Y consecuente con tal circunstancia, se apoyó parcialmente en una sentencia de la H. Corte, conforme a la cual, sin haberse acreditado el examen médico de ingreso, no cabe la indemnización por la no expedición de la certificación médica de egreso. “Empero, el hecho evidente, manifiesto, es que la certificación no estimada por el Tribunal, si obra en el proceso y, como tal genera consecuencias legales.

“La mas importante: Excluye la mala fe sobre la cual cabria la indemnización reclamada. Porque lo trascendente no es sólo la ausencia del certificado de ingreso para que prospere la sanción en ausencia de la certificación de egresos si no que es condición sine quanon, acreditar la mala fe a cargo del empleador. Situación ésta que, en el presente caso, carece de toda posibilidad de mala fe por parte de COLPUERTOS, toda vez que, como expresamente lo reconoce el recurrente, en el expediente obra, a folio 18, la referida certificación de egreso; lo mismo que a folio 55.

“Queda, entonces, claro, que aportadas al informativo una y otra certificación, no puede prosperar el presupuesto de mala fe apuntada a sustentar indemnización por mora por una supuesta no entrega del certificado médico de retiro. “En el caso sub-lamine no se configuró mora alguna y este evento excluye, como ya lo dije, cualquier mala fe y obviamente, sanción de alguna naturaleza.

Ciertamente la providencia acusada no sólo ignora la existencia del primer certificado, si no que cae en la trampa de desestimar la segunda certificación de egreso, seguramente por la expresa y reiterada reclamación de la misma, como apoyo de una presunta mora generadora de indemnización. Empero, tal situación -desvirtuada con plena prueba- no puede conducir a aceptar las pretensiones de la demanda.

Entre otras razones, porque en la hipótesis de que el ad quem si hubiera apreciado ambas certificaciones, también habría estimado improcedente la indemnización peticionada. “Dentro de este particular, fluyen dos posibles eventualidades distintas, pero, en la practica, con los mismos resultados: “A).- Como ocurrió en el presente caso, el ad quem no advirtió los dos certificados de salud de ingreso y retiro, arrimados al plenario, pero concluyó que, por inexistencia del primero, con apoyo en Jurisprudencia de la H. Corte, no procedía la indemnización por mora, en virtud de que la certificación de egreso requiere necesariamente la de ingreso, y “B).- Que el ad quem si hubiera apreciado los referidos certificados.

En esta hipótesis, tampoco cabria la indemnización solicitada, como quiera que la empleadora no habría incurrido en mora para la entrega de la constancia solicitada; y por consiguiente, quedada excentan -sic- de la medida sancionatoria aplicada por el a quo. Y precisamente, frente a esta coyuntura, es que se encuentra el caso en estudio.

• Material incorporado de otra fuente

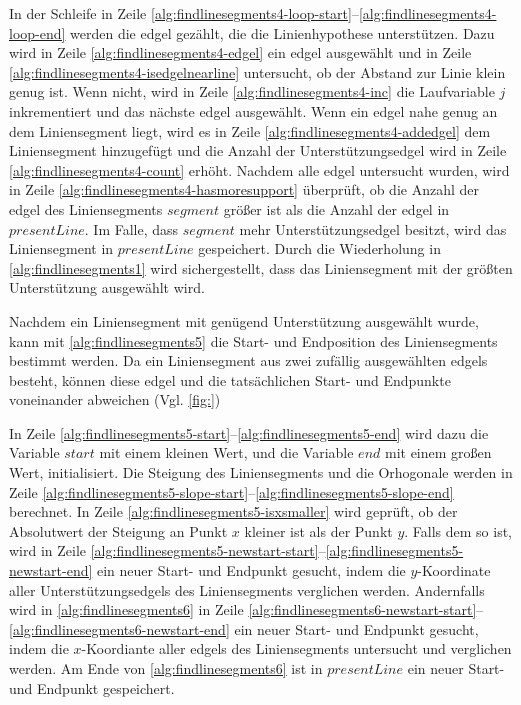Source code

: In der Schleife in Zeile \ref{alg:findlinesegments4-loop-start}--\ref{alg:findlinesegments4-loop-end} werden die
 \gls{edgel} gezählt, die die Linienhypothese unterstützen. Dazu wird in Zeile \ref{alg:findlinesegments4-edgel} ein
 \gls{edgel} ausgewählt und in Zeile \ref{alg:findlinesegments4-isedgelnearline} untersucht, ob der Abstand zur Linie
 klein genug ist. Wenn nicht, wird in Zeile \ref{alg:findlinesegments4-inc} die Laufvariable $j$ inkrementiert und das
 nächste \gls{edgel} ausgewählt. Wenn ein \gls{edgel} nahe genug an dem Liniensegment liegt, wird es in Zeile
 \ref{alg:findlinesegments4-addedgel} dem Liniensegment hinzugefügt und die Anzahl der Unterstützungsedgel wird in
 Zeile \ref{alg:findlinesegments4-count} erhöht. Nachdem alle \gls{edgel} untersucht wurden, wird in Zeile
 \ref{alg:findlinesegments4-hasmoresupport} überprüft, ob die Anzahl der \gls{edgel} des Liniensegments
 $\mathit{segment}$ größer ist als die Anzahl der \gls{edgel} in $\mathit{presentLine}$. Im Falle, dass
 $\mathit{segment}$ mehr Unterstützungsedgel besitzt, wird das Liniensegment in $\mathit{presentLine}$ gespeichert.
 Durch die Wiederholung in \autoref{alg:findlinesegments1} wird sichergestellt, dass das Liniensegment mit der
 größten Unterstützung ausgewählt wird.

Nachdem ein Liniensegment mit genügend Unterstützung ausgewählt wurde, kann mit \autoref{alg:findlinesegments5} die
 Start- und Endposition des Liniensegments bestimmt werden. Da ein Liniensegment aus zwei zufällig ausgewählten
 \glspl{edgel} besteht, können diese \gls{edgel} und die tatsächlichen Start- und Endpunkte voneinander abweichen
 (Vgl. \autoref{fig:})



In Zeile \ref{alg:findlinesegments5-start}--\ref{alg:findlinesegments5-end} wird dazu die Variable $\mathit{start}$ mit
 einem kleinen Wert, und die Variable $\mathit{end}$ mit einem großen Wert, initialisiert. Die Steigung des
 Liniensegments und die Orhogonale werden in Zeile
 \ref{alg:findlinesegments5-slope-start}--\ref{alg:findlinesegments5-slope-end} berechnet. In Zeile
 \ref{alg:findlinesegments5-isxsmaller} wird geprüft, ob der Absolutwert der Steigung an Punkt $x$ kleiner ist als der
 Punkt $y$. Falls dem so ist, wird in Zeile
 \ref{alg:findlinesegments5-newstart-start}--\ref{alg:findlinesegments5-newstart-end} ein neuer Start- und Endpunkt
 gesucht, indem die $y$-Koordinate aller Unterstützungsedgels des Liniensegments verglichen werden. Andernfalls wird in
 \autoref{alg:findlinesegments6} in Zeile
 \ref{alg:findlinesegments6-newstart-start}--\ref{alg:findlinesegments6-newstart-end} ein neuer Start- und Endpunkt
 gesucht, indem die $x$-Koordiante aller \glspl{edgel} des Liniensegments untersucht und verglichen werden. Am Ende von
 \autoref{alg:findlinesegments6} ist in $\mathit{presentLine}$ ein neuer Start- und Endpunkt gespeichert.


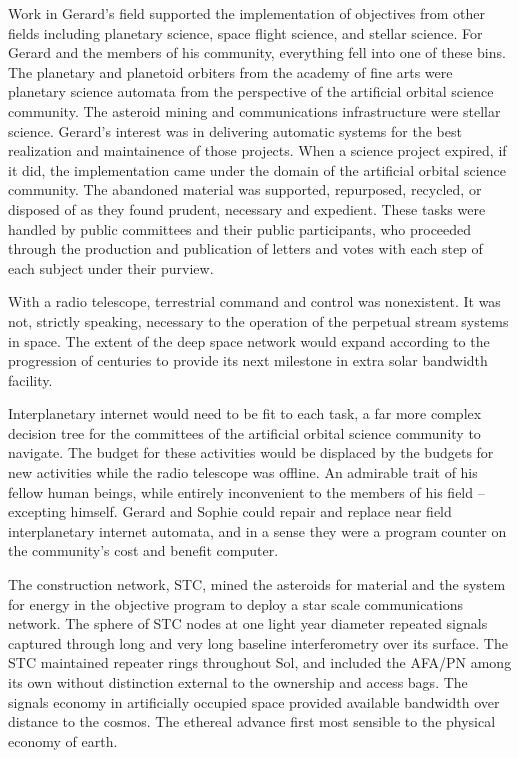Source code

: Work in Gerard's field supported the implementation of objectives from
other fields including planetary science, space flight science, and
stellar science.  For Gerard and the members of his community,
everything fell into one of these bins.  The planetary and planetoid
orbiters from the academy of fine arts were planetary science automata
from the perspective of the artificial orbital science community.  The
asteroid mining and communications infrastructure were stellar
science.  Gerard's interest was in delivering automatic systems for
the best realization and maintainence of those projects.  When a
science project expired, if it did, the implementation came under the
domain of the artificial orbital science community.  The abandoned
material was supported, repurposed, recycled, or disposed of as they
found prudent, necessary and expedient.  These tasks were handled by
public committees and their public participants, who proceeded through
the production and publication of letters and votes with each step of
each subject under their purview.  

With a radio telescope, terrestrial command and control was
nonexistent.  It was not, strictly speaking, necessary to the
operation of the perpetual stream systems in space.  The extent of the
deep space network would expand according to the progression of
centuries to provide its next milestone in extra solar bandwidth
facility.  

Interplanetary internet would need to be fit to each task, a far more
complex decision tree for the committees of the artificial orbital
science community to navigate.  The budget for these activities would
be displaced by the budgets for new activities while the radio
telescope was offline.  An admirable trait of his fellow human beings,
while entirely inconvenient to the members of his field -- excepting
himself.  Gerard and Sophie could repair and replace near field
interplanetary internet automata, and in a sense they were a program
counter on the community's cost and benefit computer.



The construction network, STC, mined the asteroids for material and
the system for energy in the objective program to deploy a star scale
communications network.  The sphere of STC nodes at one light year
diameter repeated signals captured through long and very long baseline
interferometry over its surface.  The STC maintained repeater rings
throughout Sol, and included the AFA/PN among its own without
distinction external to the ownership and access bags.  The signals
economy in artificially occupied space provided available bandwidth
over distance to the cosmos.  The ethereal advance first most sensible
to the physical economy of earth.



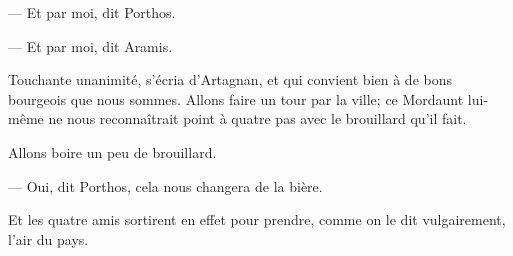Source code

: — Et par moi, dit Porthos.

— Et par moi, dit Aramis.

Touchante unanimité, s'écria d'Artagnan, et qui convient bien à de bons bourgeois que nous sommes. Allons faire un tour par la ville; ce Mordaunt lui-même ne nous reconnaîtrait point à quatre pas avec le brouillard qu'il fait.

Allons boire un peu de brouillard.

— Oui, dit Porthos, cela nous changera de la bière.

Et les quatre amis sortirent en effet pour prendre, comme on le dit vulgairement, l'air du pays.
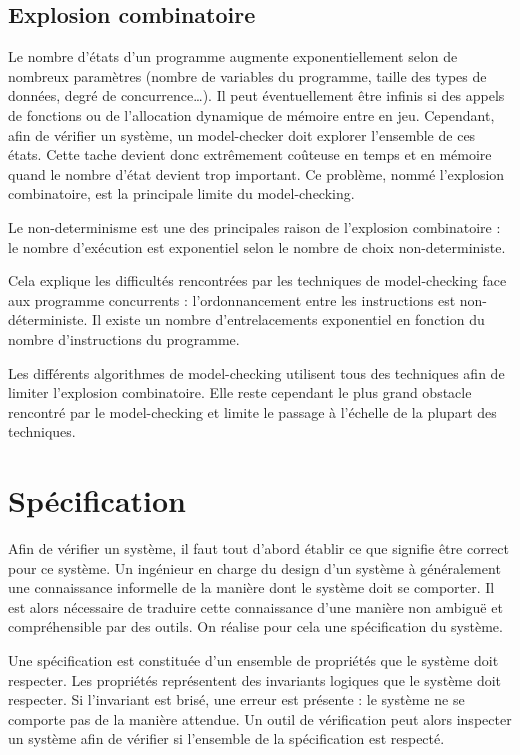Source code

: \subsection{Explosion combinatoire}

Le nombre d'états d'un programme augmente exponentiellement selon de nombreux
paramètres (nombre de variables du programme, taille des types de données, degré
de concurrence\dots). Il peut éventuellement être infinis si des appels de
fonctions ou de l'allocation dynamique de mémoire entre en jeu. Cependant, afin
de vérifier un système, un model-checker doit explorer l'ensemble de ces états.
Cette tache devient donc extrêmement coûteuse en temps et en mémoire quand le
nombre d'état devient trop important.
Ce problème, nommé l'explosion combinatoire, est la principale limite du
model-checking.

Le non-determinisme est une des principales raison de l'explosion combinatoire :
le nombre d'exécution est exponentiel selon le nombre de choix non-deterministe.

Cela explique les difficultés rencontrées par les techniques de model-checking
face aux programme concurrents : l'ordonnancement entre les instructions est
non-déterministe. Il existe un nombre d'entrelacements exponentiel en fonction
du nombre d'instructions du programme.

Les différents algorithmes de model-checking utilisent tous des
techniques afin de limiter l'explosion combinatoire. Elle reste
cependant le plus grand obstacle rencontré par le model-checking et
limite le passage à l'échelle de la plupart des techniques.

\section{Spécification}\label{sec:specification}

Afin de vérifier un système, il faut tout d'abord établir ce que signifie être
correct pour ce système. Un ingénieur en charge du design d'un système à
généralement une connaissance informelle de la manière dont le système doit se
comporter. Il est alors nécessaire de traduire cette connaissance d'une manière
non ambiguë et compréhensible par des outils. On réalise pour cela une
spécification du système.

Une spécification est constituée d'un ensemble de propriétés que le système doit
respecter. Les propriétés représentent des invariants logiques que le système
doit respecter. Si l'invariant est brisé, une erreur est présente : le système ne
se comporte pas de la manière attendue. Un outil de vérification peut alors inspecter
un système afin de vérifier si l'ensemble de la spécification est respecté.

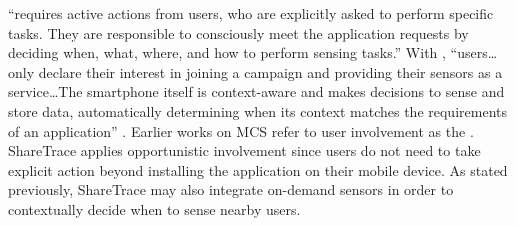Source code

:  ``requires active actions from users, who are explicitly asked to perform specific tasks. They are responsible to consciously meet the application requests by deciding when, what, where, and how to perform sensing tasks.'' With , ``users{\ldots}only declare their interest in joining a campaign and providing their sensors as a service{\ldots}The smartphone itself is context-aware and makes decisions to sense and store data, automatically determining when its context matches the requirements of an application'' \citep{Capponi2019}. Earlier works on MCS refer to user involvement as the  \citep{Lane2010, Ganti2011, Ma2014}. ShareTrace applies opportunistic involvement since users do not need to take explicit action beyond installing the application on their mobile device. As stated previously, ShareTrace may also integrate on-demand sensors in order to contextually decide when to sense nearby users.

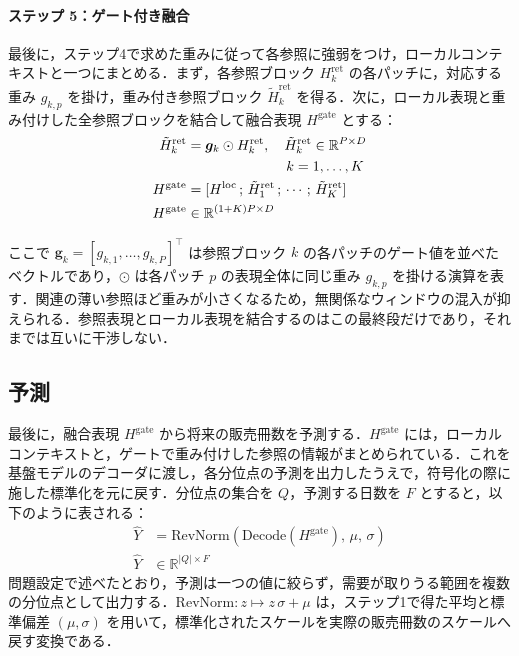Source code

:\documentclass[twocolumn, lastpage]{jarticle}
\begin{document}
    \paragraph{ステップ 5：ゲート付き融合}
    最後に，ステップ4で求めた重みに従って各参照に強弱をつけ，ローカルコンテキストと一つにまとめる．まず，各参照ブロック $H^{\mathrm{ret}}_k$ の各パッチに，対応する重み $g_{k,p}$ を掛け，重み付き参照ブロック $\tilde{H}^{\mathrm{ret}}_k$ を得る．次に，ローカル表現と重み付けした全参照ブロックを結合して融合表現 $H^{\mathrm{gate}}$ とする：
        \begin{align}
            \tilde{H}^{\mathrm{ret}}_k &= \bm{g}_k \odot H^{\mathrm{ret}}_k, \quad \tilde{H}^{\mathrm{ret}}_k \in \mathbb{R}^{P \times D} \\
            & \hspace{25mm} k = 1, \ldots, K \nonumber \\
            H^{\mathrm{gate}} &= [H^{\mathrm{loc}} \,;\,
            \tilde{H}^{\mathrm{ret}}_1 \,;\, \cdots \,;\,
            \tilde{H}^{\mathrm{ret}}_K] \\
            H^{\mathrm{gate}} &\in \mathbb{R}^{(1+K)P \times D} \nonumber
        \end{align}

    ここで $\bm{g}_k = [g_{k,1}, \ldots, g_{k,P}]^\top$ は参照ブロック $k$ の各パッチのゲート値を並べたベクトルであり，$\odot$ は各パッチ $p$ の表現全体に同じ重み $g_{k,p}$ を掛ける演算を表す．関連の薄い参照ほど重みが小さくなるため，無関係なウィンドウの混入が抑えられる．参照表現とローカル表現を結合するのはこの最終段だけであり，それまでは互いに干渉しない．


\subsection{予測}
最後に，融合表現 $H^{\mathrm{gate}}$ から将来の販売冊数を予測する．$H^{\mathrm{gate}}$ には，ローカルコンテキストと，ゲートで重み付けした参照の情報がまとめられている．これを基盤モデルのデコーダに渡し，各分位点の予測を出力したうえで，符号化の際に施した標準化を元に戻す．分位点の集合を $Q$，予測する日数を $F$ とすると，以下のように表される：
    \begin{align}
        \hat{Y} &= \mathrm{RevNorm}(\mathrm{Decode}(H^{\mathrm{gate}}),\, \mu,\, \sigma) \\
        \hat{Y} &\in \mathbb{R}^{|Q| \times F} \nonumber
    \end{align}
問題設定で述べたとおり，予測は一つの値に絞らず，需要が取りうる範囲を複数の分位点として出力する．$\mathrm{RevNorm}: z \mapsto z\,\sigma + \mu$ は，ステップ1で得た平均と標準偏差 $(\mu, \sigma)$ を用いて，標準化されたスケールを実際の販売冊数のスケールへ戻す変換である．
\end{document}
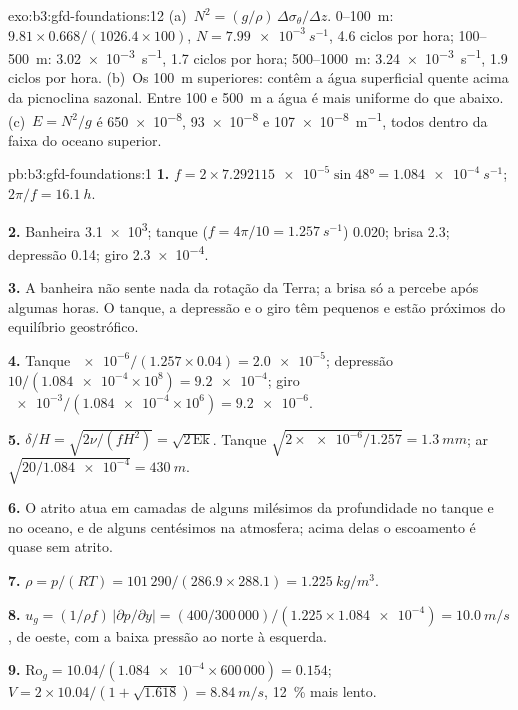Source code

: \begin{solution}{exo:b3:gfd-foundations:12}
(a)~$N^2 = (g/\rho)\,\Delta\sigma_\theta/\Delta z$. 0--\qty{100}{m}:
$9.81\times0.668/(1026.4\times100)$, $N = \qty{7.99e-3}{s^{-1}}$, 4.6
ciclos por hora; 100--\qty{500}{m}: \qty{3.02e-3}{s^{-1}}, 1.7 ciclos por
hora; 500--\qty{1000}{m}: \qty{3.24e-3}{s^{-1}}, 1.9 ciclos por hora.
(b)~Os \qty{100}{m} superiores: contêm a água superficial quente acima da
picnoclina sazonal. Entre 100 e \qty{500}{m} a água é mais
uniforme do que abaixo. (c)~$E = N^2/g$ é \num{650e-8}, \num{93e-8} e
\qty{107e-8}{m^{-1}}, todos dentro da faixa do oceano superior.
\end{solution}

\begin{solution}{pb:b3:gfd-foundations:1}
\textbf{1.} $f = 2\times\num{7.292115e-5}\sin\ang{48} =
\qty{1.084e-4}{s^{-1}}$; $2\pi/f = \qty{16.1}{h}$.

\textbf{2.} Banheira \num{3.1e3}; tanque ($f = 4\pi/10 = \qty{1.257}{s^{-1}}$)
0.020; brisa 2.3; depressão 0.14; giro \num{2.3e-4}.

\textbf{3.} A banheira não sente nada da rotação da Terra; a brisa
só a percebe após algumas horas. O tanque, a depressão e o giro têm
 pequenos e estão próximos do equilíbrio geostrófico.

\textbf{4.} Tanque $\num{e-6}/(1.257\times0.04) = \num{2.0e-5}$; depressão
$10/(\num{1.084e-4}\times10^8) = \num{9.2e-4}$; giro
$\num{e-3}/(\num{1.084e-4}\times10^6) = \num{9.2e-6}$.

\textbf{5.} $\delta/H = \sqrt{2\nu/(fH^2)} = \sqrt{2\,\mathrm{Ek}}$. Tanque
$\sqrt{2\times\num{e-6}/1.257} = \qty{1.3}{mm}$; ar $\sqrt{20/\num{1.084e-4}}
= \qty{430}{m}$.

\textbf{6.} O atrito atua em camadas de alguns milésimos da profundidade no
tanque e no oceano, e de alguns centésimos na atmosfera; acima delas o
escoamento é quase sem atrito.

\textbf{7.} $\rho = p/(RT) = 101\,290/(286.9\times288.1) =
\qty{1.225}{kg/m^3}$.

\textbf{8.} $u_g = (1/\rho f)\,|\partial p/\partial y| = (400/300\,000)/(1.225
\times\num{1.084e-4}) = \qty{10.0}{m/s}$, de oeste, com a baixa
pressão ao norte à esquerda.

\textbf{9.} $\mathrm{Ro}_g = 10.04/(\num{1.084e-4}\times600\,000) = 0.154$;
$V = 2\times10.04/(1 + \sqrt{1.618}) = \qty{8.84}{m/s}$, \qty{12}{\percent}
mais lento.


\end{solution}
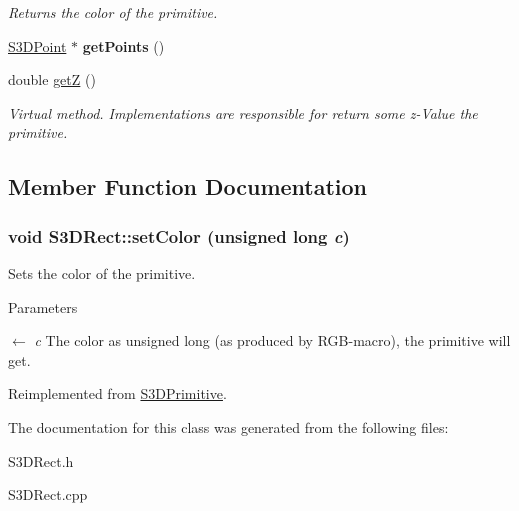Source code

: \begin{DoxyCompactItemize}
\begin{DoxyCompactList}\small\item\em Returns the color of the primitive. \item\end{DoxyCompactList}\item 
\hypertarget{class_s3_d_rect_a626b39ee85c2ab329258bba6ee0ac255}{
\hyperlink{class_s3_d_point}{S3DPoint} $\ast$ {\bfseries getPoints} ()}
\label{class_s3_d_rect_a626b39ee85c2ab329258bba6ee0ac255}

\item 
\hypertarget{class_s3_d_rect_a7b3fb925a55d8a22a354829d6a5afa3d}{
double \hyperlink{class_s3_d_rect_a7b3fb925a55d8a22a354829d6a5afa3d}{getZ} ()}
\label{class_s3_d_rect_a7b3fb925a55d8a22a354829d6a5afa3d}

\begin{DoxyCompactList}\small\item\em Virtual method. Implementations are responsible for return some z-\/Value the primitive. \item\end{DoxyCompactList}\end{DoxyCompactItemize}


\subsection{Member Function Documentation}
\hypertarget{class_s3_d_rect_af1a976fbe476e7096b2ceded7ab1659c}{
\subsubsection[{setColor}]{\setlength{\rightskip}{0pt plus 5cm}void S3DRect::setColor (unsigned long {\em c})}}
\label{class_s3_d_rect_af1a976fbe476e7096b2ceded7ab1659c}


Sets the color of the primitive. 


\begin{DoxyParams}{Parameters}
\item[\mbox{$\leftarrow$} {\em c}]The color as unsigned long (as produced by RGB-\/macro), the primitive will get. \end{DoxyParams}


Reimplemented from \hyperlink{class_s3_d_primitive_a1c8f036193987522bdfb6a49b9b74000}{S3DPrimitive}.



The documentation for this class was generated from the following files:\begin{DoxyCompactItemize}
\item 
S3DRect.h\item 
S3DRect.cpp\end{DoxyCompactItemize}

En efecto, a folio 18, correspondiente al cuaderno de primera instancia, obra el certificado médico de fecha 9 de Enero de 1.992, donde se registra el estado de salud de trabajador al momento de su desvinculación de la empresa, y fotocopia del mismo documento aparece a folio 55 del cuaderno de la segunda instancia.- A su vez, a folio 54 de este mismo cuaderno, obra la constancia médica de ingreso, con fecha Agosto 5 de 1.976.

“Pues bien: en este orden, no procede, no puede proceder, como ya se dijo, indemnización por concepto de mora en la entrega de la certificación de retiro, porque ésta aparece, con toda su plenitud probatoria, en el informativo. “No puedo desconocer que se observa cierta confrontación entre la providencia recurrida y la realidad virtual alegada por el interesado, pero también es cierto que la verdad procesal se encuentra sustentada, nada menos que en los propios certificados médicos, elementos suficientes para llegar, en cualquiera de los dos casos analizados, a la exoneración de sanción a cargo de mi representado.

“Al margen de todo, no debe perderse de vista que la figura de la indemnización por mora en este evento, apunta a la necesidad de determinar las condiciones sanitarias del trabajador en el momento del retiro, para efecto de que se le presten las atenciones médicas y asistenciales, situación esta que aun, en el muy lejano supuesto de no haber sido sujeto de la certificación del retiro laboral, el actor, con retroactividad al 25 de Diciembre de 1.991, ya había sido amparado con este beneficio a través de la Resolución No.006305 de abril 22 de 1.992, por medio de la cual se le reconoció pensión proporcional de jubilación y, además de las mesadas respectivas, quedó con el derecho a “recibir los servicios médicos asistenciales, de conformidad con la Ley y la convención.” SE CONSIDERA En primer lugar observa la Sala un error de técnica que no permite la prosperidad del cargo.

Señala la censura el examen médico de egreso (folios 18 del primer cuaderno y 55 del segundo) como prueba no valorada por el sentenciador de segundo grado a la vez que acusa la apreciación indebida de la misma probanza. Ello, como lo ha dicho con insistencia esta Sala de la Corte, constituye un planteamiento equivocado del cargo, que por demás la Corporación no puede oficiosamente subsanar, y, no obstante que se trata de una prueba esencial para resolver el recurso, la deficiencia anotada impide que se analice como posible fuente de los yerros fácticos denunciados por el impugnador.

No obstante lo anterior, la Sala quiere referirse al fondo del ataque para recordar, como lo ha hecho en innumerables veces que la sanción moratoria que establece el artículo 1° del decreto 797 de 1949 para el caso de que no se paguen oportunamente las acreencias laborales de los trabajadores del sector oficial, precepto este que se ha equiparado a la disposición contenida en el artículo 65 del C.S.T. y que repite la norma convencional invocada por el recurrente, no es de aplicación automática sino que obliga al fallador a examinar la conducta asumida por el empleador, para deducir si obró de mala fe.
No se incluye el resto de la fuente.